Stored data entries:
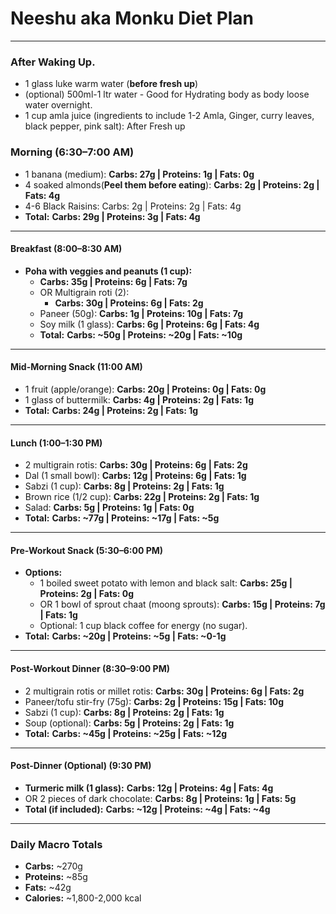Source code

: # Neeshu aka Monku Diet Plan


---

### After Waking Up.

* 1 glass luke warm water (**before fresh up**)
* (optional) 500ml-1 ltr water - Good for Hydrating body as body loose water overnight.
* 1 cup amla juice (ingredients to include 1-2 Amla, Ginger, curry leaves, black pepper, pink salt): After Fresh up

### **Morning (6:30–7:00 AM)**

- 1 banana (medium): **Carbs: 27g | Proteins: 1g | Fats: 0g**
- 4 soaked almonds(**Peel them before eating**): **Carbs: 2g | Proteins: 2g | Fats: 4g**
- 4-6 Black Raisins: Carbs: 2g | Proteins: 2g | Fats: 4g
- **Total:** **Carbs: 29g | Proteins: 3g | Fats: 4g**

---

#### **Breakfast (8:00–8:30 AM)**

- **Poha with veggies and peanuts (1 cup):**
  - **Carbs: 35g | Proteins: 6g | Fats: 7g**
  - OR Multigrain roti (2):
    - **Carbs: 30g | Proteins: 6g | Fats: 2g**
  - Paneer (50g): **Carbs: 1g | Proteins: 10g | Fats: 7g**
  - Soy milk (1 glass): **Carbs: 6g | Proteins: 6g | Fats: 4g**
  - **Total:** **Carbs: ~50g | Proteins: ~20g | Fats: ~10g**

---

#### **Mid-Morning Snack (11:00 AM)**

- 1 fruit (apple/orange): **Carbs: 20g | Proteins: 0g | Fats: 0g**
- 1 glass of buttermilk: **Carbs: 4g | Proteins: 2g | Fats: 1g**
- **Total:** **Carbs: 24g | Proteins: 2g | Fats: 1g**

---

#### **Lunch (1:00–1:30 PM)**

- 2 multigrain rotis: **Carbs: 30g | Proteins: 6g | Fats: 2g**
- Dal (1 small bowl): **Carbs: 12g | Proteins: 6g | Fats: 1g**
- Sabzi (1 cup): **Carbs: 8g | Proteins: 2g | Fats: 1g**
- Brown rice (1/2 cup): **Carbs: 22g | Proteins: 2g | Fats: 1g**
- Salad: **Carbs: 5g | Proteins: 1g | Fats: 0g**
- **Total:** **Carbs: ~77g | Proteins: ~17g | Fats: ~5g**

---

#### **Pre-Workout Snack (5:30–6:00 PM)**

- **Options:**
  - 1 boiled sweet potato with lemon and black salt: **Carbs: 25g | Proteins: 2g | Fats: 0g**
  - OR 1 bowl of sprout chaat (moong sprouts): **Carbs: 15g | Proteins: 7g | Fats: 1g**
  - Optional: 1 cup black coffee for energy (no sugar).
- **Total:** **Carbs: ~20g | Proteins: ~5g | Fats: ~0-1g**

---

#### **Post-Workout Dinner (8:30–9:00 PM)**

- 2 multigrain rotis or millet rotis: **Carbs: 30g | Proteins: 6g | Fats: 2g**
- Paneer/tofu stir-fry (75g): **Carbs: 2g | Proteins: 15g | Fats: 10g**
- Sabzi (1 cup): **Carbs: 8g | Proteins: 2g | Fats: 1g**
- Soup (optional): **Carbs: 5g | Proteins: 2g | Fats: 1g**
- **Total:** **Carbs: ~45g | Proteins: ~25g | Fats: ~12g**

---

#### **Post-Dinner (Optional) (9:30 PM)**

- **Turmeric milk (1 glass):** **Carbs: 12g | Proteins: 4g | Fats: 4g**
- OR 2 pieces of dark chocolate: **Carbs: 8g | Proteins: 1g | Fats: 5g**
- **Total (if included):** **Carbs: ~12g | Proteins: ~4g | Fats: ~4g**

---

### **Daily Macro Totals**

- **Carbs:** ~270g
- **Proteins:** ~85g
- **Fats:** ~42g
- **Calories:** ~1,800-2,000 kcal
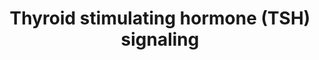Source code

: ---
annotations:
- id: PW:0001200
  parent: signaling pathway
  type: Pathway Ontology
  value: thyroid-stimulating hormone signaling pathway
authors:
- Drrenugoel
- Khanspers
- Ddigles
- MaintBot
- Mkutmon
- AlexanderPico
- Zari
- MirellaKalafati
- L Dupuis
- DeSl
- Egonw
- Eweitz
- Jwdietrich
citedin:
- link: PMC5445375
  title: Pre-silencing of genes involved in the electron transport chain (ETC) pathway
    is associated with responsiveness to abatacept in rheumatoid arthritis (2017)
- link: PMC3830942
  title: A Signaling Network of Thyroid-Stimulating Hormone (2013)
- link: PMC3995708
  title: Separate and combined effects of DNMT and HDAC inhibitors in treating human
    multi-drug resistant osteosarcoma HosDXR150 cell line (2014)
- link: PMC12174437
  title: Serum extracellular vesicle microRNAs as potential biomarkers to predict
    pembrolizumab response and prognosis in metastatic non-small cell lung cancer
    patients (2025)
communities:
- ONTOX
description: Human thyroid-stimulating hormone (TSH) is a glycoprotein hormone secreted
  from the anterior pituitary lobe, which plays an important physiological role in
  the regulation of the hypothalamus-pituitary-thyroid axis by stimulating production
  and secretion of the thyroid hormone from the thyroid gland and – on a longer time
  scale – growth and differentiation of thyrocytes. TSH binds to TSH receptor which
  is a member of the G protein-coupled receptor superfamily of integral membrane proteins.
  TSH exerts its action through various signaling cascades such as cAMP cascade and
  the phospholipase C beta-mediated inositol phosphate generation. Further, it will
  give signaling to NF-kappa B, mitogen activated protein kinases, protein kinase
  C modules.    [NetPath](http://www.netpath.org) is a collaborative project between
  [PandeyLab at Johns Hopkins University](http://pandeylab.igm.jhmi.edu) and the [Institute
  of Bioinformatics](http://www.ibioinformatics.org). If you use this pathway, please
  cite the NetPath website until the pathway is published.  Proteins on this pathway
  have targeted assays available via the [CPTAC Assay Portal](https://assays.cancer.gov/available_assays?wp_id=WP2032).
last-edited: 2025-03-06
ndex: b4324b64-8b63-11eb-9e72-0ac135e8bacf
organisms:
- Homo sapiens
redirect_from:
- /index.php/Pathway:WP2032
- /instance/WP2032
- /instance/WP2032_r137627
revision: r137627
schema-jsonld:
- '@context': https://schema.org/
  '@id': https://wikipathways.github.io/pathways/WP2032.html
  '@type': Dataset
  creator:
    '@type': Organization
    name: WikiPathways
  description: Human thyroid-stimulating hormone (TSH) is a glycoprotein hormone secreted
    from the anterior pituitary lobe, which plays an important physiological role
    in the regulation of the hypothalamus-pituitary-thyroid axis by stimulating production
    and secretion of the thyroid hormone from the thyroid gland and – on a longer
    time scale – growth and differentiation of thyrocytes. TSH binds to TSH receptor
    which is a member of the G protein-coupled receptor superfamily of integral membrane
    proteins. TSH exerts its action through various signaling cascades such as cAMP
    cascade and the phospholipase C beta-mediated inositol phosphate generation. Further,
    it will give signaling to NF-kappa B, mitogen activated protein kinases, protein
    kinase C modules.    [NetPath](http://www.netpath.org) is a collaborative project
    between [PandeyLab at Johns Hopkins University](http://pandeylab.igm.jhmi.edu)
    and the [Institute of Bioinformatics](http://www.ibioinformatics.org). If you
    use this pathway, please cite the NetPath website until the pathway is published.  Proteins
    on this pathway have targeted assays available via the [CPTAC Assay Portal](https://assays.cancer.gov/available_assays?wp_id=WP2032).
  keywords:
  - ADCY2
  - ADCY3
  - AKT1
  - APEX1
  - BRAF
  - CCND3
  - CCNE1
  - CDK2
  - CDK4
  - CDKN1B
  - CGA
  - CREB1
  - GNA12
  - GNA13
  - GNAI1
  - GNAI2
  - GNAI3
  - GNAO1
  - GNAQ
  - GNAS
  - GNB1
  - GNG2
  - HRAS
  - JAK1
  - JAK2
  - KCNIP3
  - MAP2K1
  - MAP2K3
  - MAP2K6
  - MAPK1
  - MAPK14
  - MAPK3
  - MTOR
  - MYL12B
  - PDE4D
  - PDPK1
  - PIK3CA
  - PIK3R1
  - PIK3R2
  - PLCB1
  - PLD1
  - PRKCZ
  - RAF1
  - RALGDS
  - RAP1A
  - RAP1B
  - RAP1GAP
  - RB1
  - RHOA
  - RPS6
  - RPS6KA1
  - RPS6KB1
  - SCRIB
  - SRC
  - 'STAT1 '
  - STAT3
  - TSHB
  - TSHR
  license: CC0
  name: Thyroid stimulating hormone (TSH) signaling
seo: CreativeWork
title: Thyroid stimulating hormone (TSH) signaling
wpid: WP2032
---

| WORK INSTRUCTION |
Reproduce only the lines from the first line of the entries through the line containing "#### **Breakfast (8:00–8:30 AM)**", exactly and with both ends kept. Omit the pictures.

| ANSWER TO THIS TASK |
Source code

: # Neeshu aka Monku Diet Plan


---

### After Waking Up.

* 1 glass luke warm water (**before fresh up**)
* (optional) 500ml-1 ltr water - Good for Hydrating body as body loose water overnight.
* 1 cup amla juice (ingredients to include 1-2 Amla, Ginger, curry leaves, black pepper, pink salt): After Fresh up

### **Morning (6:30–7:00 AM)**

- 1 banana (medium): **Carbs: 27g | Proteins: 1g | Fats: 0g**
- 4 soaked almonds(**Peel them before eating**): **Carbs: 2g | Proteins: 2g | Fats: 4g**
- 4-6 Black Raisins: Carbs: 2g | Proteins: 2g | Fats: 4g
- **Total:** **Carbs: 29g | Proteins: 3g | Fats: 4g**

---

#### **Breakfast (8:00–8:30 AM)**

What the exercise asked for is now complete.